Frankl, kendine ait kuramı ve uygulamaları özgürlük, sorumluluk, anlam ve değerlerin araştırılması üzerine kurmuştur. “Anlam Yoluyla Terapi” anlamına gelen logoterapiyi geliştirmiştir. 

Rollo May’e göre, “var olmak” yürek ister ve seçeneklerimiz ne tür bir birey olduğumuzu belirler. Olgunluğa ve bağımsızlığımıza doğru gelişimimizi yönlendirmek istememize rağmen, genellikle büyümenin acı veren bir süreç olduğunun farkına varırız. Bu nedenle, çevreye, aileye, topluma bağımlı olmanın verdiği güvenlik ve hoşnutlukla, büyümenin verdiği acı arasında mücadelelerimizi sürdürürüz.

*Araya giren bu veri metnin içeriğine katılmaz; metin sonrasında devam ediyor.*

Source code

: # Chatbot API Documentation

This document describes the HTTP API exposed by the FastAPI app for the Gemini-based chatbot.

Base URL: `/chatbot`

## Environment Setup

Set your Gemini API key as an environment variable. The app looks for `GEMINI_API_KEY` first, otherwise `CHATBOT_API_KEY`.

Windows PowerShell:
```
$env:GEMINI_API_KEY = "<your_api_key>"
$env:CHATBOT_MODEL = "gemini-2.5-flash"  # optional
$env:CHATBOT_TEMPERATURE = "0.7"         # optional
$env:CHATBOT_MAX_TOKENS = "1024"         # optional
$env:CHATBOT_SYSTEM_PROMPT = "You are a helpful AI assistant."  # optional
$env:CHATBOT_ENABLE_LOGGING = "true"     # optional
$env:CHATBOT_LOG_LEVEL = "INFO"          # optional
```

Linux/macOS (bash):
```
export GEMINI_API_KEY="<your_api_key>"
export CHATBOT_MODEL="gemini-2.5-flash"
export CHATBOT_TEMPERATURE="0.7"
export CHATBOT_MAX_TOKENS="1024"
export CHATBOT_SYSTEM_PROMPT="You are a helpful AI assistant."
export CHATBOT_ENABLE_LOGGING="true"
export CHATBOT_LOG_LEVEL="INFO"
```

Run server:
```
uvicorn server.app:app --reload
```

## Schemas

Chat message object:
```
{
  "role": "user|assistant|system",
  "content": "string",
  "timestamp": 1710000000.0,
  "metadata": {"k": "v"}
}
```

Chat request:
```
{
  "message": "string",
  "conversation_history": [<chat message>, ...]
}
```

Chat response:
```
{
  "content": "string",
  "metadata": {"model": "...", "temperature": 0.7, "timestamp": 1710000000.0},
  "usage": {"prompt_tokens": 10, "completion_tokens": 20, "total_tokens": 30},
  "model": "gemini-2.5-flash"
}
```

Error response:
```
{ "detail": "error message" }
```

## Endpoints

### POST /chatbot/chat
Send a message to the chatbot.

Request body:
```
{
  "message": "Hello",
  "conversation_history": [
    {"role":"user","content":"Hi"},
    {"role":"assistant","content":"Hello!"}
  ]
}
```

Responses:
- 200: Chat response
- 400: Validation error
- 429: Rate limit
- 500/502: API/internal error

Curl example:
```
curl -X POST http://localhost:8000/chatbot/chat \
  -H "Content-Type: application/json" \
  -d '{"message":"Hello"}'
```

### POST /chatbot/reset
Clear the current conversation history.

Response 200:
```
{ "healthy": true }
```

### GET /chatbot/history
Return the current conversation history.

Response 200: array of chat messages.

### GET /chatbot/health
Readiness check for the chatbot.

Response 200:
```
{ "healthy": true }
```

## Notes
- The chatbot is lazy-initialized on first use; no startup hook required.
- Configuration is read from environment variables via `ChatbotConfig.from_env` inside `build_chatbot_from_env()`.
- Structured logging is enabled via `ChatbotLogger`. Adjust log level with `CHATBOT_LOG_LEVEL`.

Bugental, bireyin içinde bulunulan zamandaki varoluşsal güçlükleri ve her bireyin bütünlüğünün hümanistik vurgusu üzerine kendi kuramını geliştirmiştir. Bugental’a göre terapinin odak noktası, yaşamın varoluşsal sorularını nasıl yanıtlayacağını incelemesi için yardım etmek ve yanıtlarını otantik olarak yaşamaya başlamaları için yeniden gözden geçirmektir. 

Irvin Yalom, en önemli dört insan sorununa odaklanarak varoluşçu terapötik yaklaşımın gelişimine katkıda bulunmuştur. Bunlar; ölüm, özgürlük, varoluşçu izolasyon ve anlamsızlıktır. Çalışmaları üzerinde birçok yazar ve düşünürün etkisi olduğunu açıklamaktadır. Aşağıdaki yazarların ileri sürdükleri görüşlerden yaygın olarak etkilenmiştir:

  • Kierkegaard’dan: yaratıcı kaygı, ümitsizlik, korku ve kaygı, suçluluk, hiçlik
  • Nietzsche’den: ölüm, intihar ve geleceğe ilişkin beklentiler
  • Heidegger’den: otantik olma, destekleme, ölüm, suçluluk, bireysel sorumluluk ve yalıtım
  • Sartre’dan: anlamsızlık, sorumluluk ve seçim
  • Buber’den: kişilerarası ilişkiler, terapide ben ve başkaları yaklaşımı, kişisel dönüşüm (self-transcendence)

“Varoluşçu terapi insanın varoluşundan kaynaklanan kaygılara odaklanan dinamik bir yaklaşımdır. Her birimiz süreklilik, bir zemin, topluluk, ve bir örüntü isteriz; fakat her birimiz kaçınılmaz ölüm, zeminsizlik, yalıtım ve anlamsızlıkla yüz yüze gelmeliyiz. Varoluşçu terapi, anksiyete ve onun uyumu bozan sonuçlarının bu dört güçlü kaygıya karşı verilen bir tepki olduğunu varsayan psikopatoloji modeline dayanır.”